You are not supposed to be physically ready, you have nothing to lose, it’s an important race. You are not supposed to be physically ready, your coach says you will be in top form within 5 weeks, but not now. You are about to participate in a relatively important race where you have nothing to lose and nothing to win, but it happens to be a race that you had been craved to participate in for years, and eventually you did it (for me, it was an open international meeting, a round of the FINA long course series). So even if you are just 75%~80% ready, even if you know that the position doesn’t count for you, you are super pumped up. You look at yourself and you feel big. So you swim big. Outcome: you don’t know how you did, your coach doesn’t know how you did, but you just did the second best race of your life.

You are not physically ready, you have nothing to lose, it’s not an important race. You are far from being in a good shape, but you don’t mind because you have nothing to lose and the race has little meaning, at least for you. You do it just out of curiosity, as a test. Your are relaxed, you try to do your best, but nevertheless it’s difficult to gave it all. Outcome: not that bad, you made it a day, but you don’t really know what your real potential is.

Is this determination? Or did I just see something wrong?

You are not physically ready, you want to win, it’s not an important race. It can happen that you decide to do another “test” race at a meeting which doesn’t carry all that meaning for you. You know you aren’t in a good shape yet, but you also know that you can nevertheless place well: you could go home with some metal in the pocket, maybe not the brightest one, but still metal. Your race tactic is “wait-and-see”: ready to bite, but just if needed. Outcome: not too bad, you had lots of fun, you enjoyed your nice swim. And at least you know there is still room for improvement.

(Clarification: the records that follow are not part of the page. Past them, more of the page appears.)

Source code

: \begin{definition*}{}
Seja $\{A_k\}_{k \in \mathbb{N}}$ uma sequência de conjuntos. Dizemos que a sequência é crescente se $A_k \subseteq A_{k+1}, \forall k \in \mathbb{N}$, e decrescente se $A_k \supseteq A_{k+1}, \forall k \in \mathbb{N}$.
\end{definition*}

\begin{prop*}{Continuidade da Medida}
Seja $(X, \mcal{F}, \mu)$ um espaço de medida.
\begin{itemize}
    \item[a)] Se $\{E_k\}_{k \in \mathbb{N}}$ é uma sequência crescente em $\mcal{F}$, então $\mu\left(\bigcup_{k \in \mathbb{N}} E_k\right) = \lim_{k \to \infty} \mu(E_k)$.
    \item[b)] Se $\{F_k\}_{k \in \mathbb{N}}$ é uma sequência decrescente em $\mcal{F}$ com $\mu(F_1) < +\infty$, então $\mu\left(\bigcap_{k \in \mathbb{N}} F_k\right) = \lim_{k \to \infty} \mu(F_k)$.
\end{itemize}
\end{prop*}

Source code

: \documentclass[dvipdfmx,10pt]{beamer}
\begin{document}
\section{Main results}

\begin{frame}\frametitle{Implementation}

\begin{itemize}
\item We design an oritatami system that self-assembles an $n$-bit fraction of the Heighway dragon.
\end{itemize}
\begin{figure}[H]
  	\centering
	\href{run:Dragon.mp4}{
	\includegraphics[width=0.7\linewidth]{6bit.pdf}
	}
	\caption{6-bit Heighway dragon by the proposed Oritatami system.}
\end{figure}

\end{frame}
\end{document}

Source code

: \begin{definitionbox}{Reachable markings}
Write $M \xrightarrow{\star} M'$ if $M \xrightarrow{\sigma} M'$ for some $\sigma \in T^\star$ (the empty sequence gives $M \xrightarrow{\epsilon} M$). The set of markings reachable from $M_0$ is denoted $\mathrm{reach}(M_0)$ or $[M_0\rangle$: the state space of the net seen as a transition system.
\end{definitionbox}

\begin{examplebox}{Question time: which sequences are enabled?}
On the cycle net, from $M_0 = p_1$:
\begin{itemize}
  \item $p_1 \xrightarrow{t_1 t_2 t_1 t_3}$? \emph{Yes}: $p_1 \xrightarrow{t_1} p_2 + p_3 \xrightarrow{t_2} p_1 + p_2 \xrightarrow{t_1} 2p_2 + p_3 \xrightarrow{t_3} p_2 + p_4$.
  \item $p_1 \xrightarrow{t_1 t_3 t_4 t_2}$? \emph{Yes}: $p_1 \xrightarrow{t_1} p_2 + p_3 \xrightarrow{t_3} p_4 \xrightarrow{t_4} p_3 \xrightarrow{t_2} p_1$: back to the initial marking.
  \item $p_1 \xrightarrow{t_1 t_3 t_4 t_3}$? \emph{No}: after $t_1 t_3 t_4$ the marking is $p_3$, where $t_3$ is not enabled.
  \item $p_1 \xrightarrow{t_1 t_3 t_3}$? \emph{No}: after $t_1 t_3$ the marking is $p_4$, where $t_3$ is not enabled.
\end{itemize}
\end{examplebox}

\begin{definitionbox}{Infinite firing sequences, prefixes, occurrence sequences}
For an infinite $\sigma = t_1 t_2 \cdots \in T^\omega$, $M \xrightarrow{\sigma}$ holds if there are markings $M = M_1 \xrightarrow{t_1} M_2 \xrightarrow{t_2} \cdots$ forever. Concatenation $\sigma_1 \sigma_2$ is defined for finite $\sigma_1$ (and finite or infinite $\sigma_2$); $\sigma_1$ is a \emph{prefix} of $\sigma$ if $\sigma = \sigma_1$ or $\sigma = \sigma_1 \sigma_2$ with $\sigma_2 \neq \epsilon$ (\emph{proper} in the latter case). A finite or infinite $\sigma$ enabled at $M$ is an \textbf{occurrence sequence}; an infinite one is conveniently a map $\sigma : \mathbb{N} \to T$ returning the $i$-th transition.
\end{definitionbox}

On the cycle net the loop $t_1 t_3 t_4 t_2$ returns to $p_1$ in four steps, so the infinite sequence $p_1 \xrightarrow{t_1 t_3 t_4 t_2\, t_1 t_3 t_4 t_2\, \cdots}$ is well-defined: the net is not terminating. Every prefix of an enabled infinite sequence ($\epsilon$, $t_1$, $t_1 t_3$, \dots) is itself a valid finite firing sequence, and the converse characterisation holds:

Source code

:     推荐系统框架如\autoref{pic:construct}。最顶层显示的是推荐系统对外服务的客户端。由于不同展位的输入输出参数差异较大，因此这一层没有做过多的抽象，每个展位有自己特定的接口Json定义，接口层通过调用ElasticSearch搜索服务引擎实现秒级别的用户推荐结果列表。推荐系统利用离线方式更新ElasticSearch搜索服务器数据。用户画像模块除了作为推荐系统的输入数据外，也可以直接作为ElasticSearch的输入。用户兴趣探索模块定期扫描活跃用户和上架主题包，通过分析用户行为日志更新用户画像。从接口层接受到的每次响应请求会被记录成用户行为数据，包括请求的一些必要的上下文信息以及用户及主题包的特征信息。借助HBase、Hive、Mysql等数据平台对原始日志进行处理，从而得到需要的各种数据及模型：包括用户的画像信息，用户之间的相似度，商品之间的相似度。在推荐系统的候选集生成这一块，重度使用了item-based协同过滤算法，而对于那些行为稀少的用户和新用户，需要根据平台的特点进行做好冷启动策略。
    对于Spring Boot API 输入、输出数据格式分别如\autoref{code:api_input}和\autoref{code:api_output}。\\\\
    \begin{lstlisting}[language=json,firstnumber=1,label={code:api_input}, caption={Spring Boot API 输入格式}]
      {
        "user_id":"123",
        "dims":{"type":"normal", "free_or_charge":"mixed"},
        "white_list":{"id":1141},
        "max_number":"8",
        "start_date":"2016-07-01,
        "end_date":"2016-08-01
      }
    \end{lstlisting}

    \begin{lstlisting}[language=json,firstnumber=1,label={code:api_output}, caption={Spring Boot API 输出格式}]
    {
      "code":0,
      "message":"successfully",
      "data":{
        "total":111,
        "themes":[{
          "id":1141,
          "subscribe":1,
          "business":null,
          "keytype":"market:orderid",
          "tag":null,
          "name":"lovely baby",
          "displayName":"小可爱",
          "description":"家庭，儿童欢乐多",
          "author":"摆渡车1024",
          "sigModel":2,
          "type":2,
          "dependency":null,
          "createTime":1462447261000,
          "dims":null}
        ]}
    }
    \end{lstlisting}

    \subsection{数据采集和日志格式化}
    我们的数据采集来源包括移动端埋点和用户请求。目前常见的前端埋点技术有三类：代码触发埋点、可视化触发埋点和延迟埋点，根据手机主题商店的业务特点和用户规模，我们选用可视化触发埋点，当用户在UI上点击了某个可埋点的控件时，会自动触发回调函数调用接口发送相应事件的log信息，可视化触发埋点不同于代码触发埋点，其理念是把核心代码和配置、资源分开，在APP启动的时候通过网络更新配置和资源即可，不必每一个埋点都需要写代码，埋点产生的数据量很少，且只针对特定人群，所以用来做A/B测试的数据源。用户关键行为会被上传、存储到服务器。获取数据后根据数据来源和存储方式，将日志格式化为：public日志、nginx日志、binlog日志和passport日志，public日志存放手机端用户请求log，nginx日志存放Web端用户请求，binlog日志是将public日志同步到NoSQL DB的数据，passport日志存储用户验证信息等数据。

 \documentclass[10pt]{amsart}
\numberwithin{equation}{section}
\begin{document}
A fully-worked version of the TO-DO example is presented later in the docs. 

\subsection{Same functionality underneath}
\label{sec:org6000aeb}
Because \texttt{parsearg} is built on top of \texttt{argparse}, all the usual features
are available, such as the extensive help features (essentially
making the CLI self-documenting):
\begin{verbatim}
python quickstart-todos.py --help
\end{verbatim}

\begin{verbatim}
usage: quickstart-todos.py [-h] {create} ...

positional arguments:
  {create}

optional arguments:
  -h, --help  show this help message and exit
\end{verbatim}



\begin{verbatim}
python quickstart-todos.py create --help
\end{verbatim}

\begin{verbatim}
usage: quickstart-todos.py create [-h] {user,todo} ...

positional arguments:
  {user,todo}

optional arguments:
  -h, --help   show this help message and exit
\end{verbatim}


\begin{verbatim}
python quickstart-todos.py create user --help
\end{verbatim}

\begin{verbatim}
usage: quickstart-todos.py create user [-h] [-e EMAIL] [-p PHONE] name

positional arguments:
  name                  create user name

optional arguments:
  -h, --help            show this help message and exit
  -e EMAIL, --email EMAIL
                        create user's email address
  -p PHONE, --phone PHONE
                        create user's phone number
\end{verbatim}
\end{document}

You are not physically ready at all, you want to win, it’s not an important race but it has meaning for you. This is the scenario when you are in really poor conditions. And you know it, but you don’t mind because you want to win, or at least you want to give all: even if the meet hasn’t any big importance to anybody else, it carries a special meaning to you, and that matters. This is not a test, and you have your good personal reason to do well. So you give it all.You go balls out. Outcomes: even if you go balls out you are in still in a sub-par condition, so you hit the wall soon. It hurts, but you make it through the end grinding your teeth. At least you demonstrated to be around and alive.

Training December 7th, 2016

Swimming pool workout, 4 km (1h)

(warm up) 1000 fs (600 swim + 400 pull);
3 x 400 fs @5’45” (in 5’04″/5’02″/4’55”) +
5 x 200 fs @2’50” paddles (in 2’24″~2’25”) + 100 easy;
500 fs pull + 200 easy (50 bk/50 fs)
 

Notes: another easy and quick workout this week, before the race Saturday. I am feeling every day better, and I was surprised of the time I came in the sets of 400s. I was surprised by the sets of 200s too, but because of the paddles I cannot really estimate my time. Earlier in the morning I did some elastic band exercises for triceps, lats and rotator cuff, as well as some massage with the foam roller.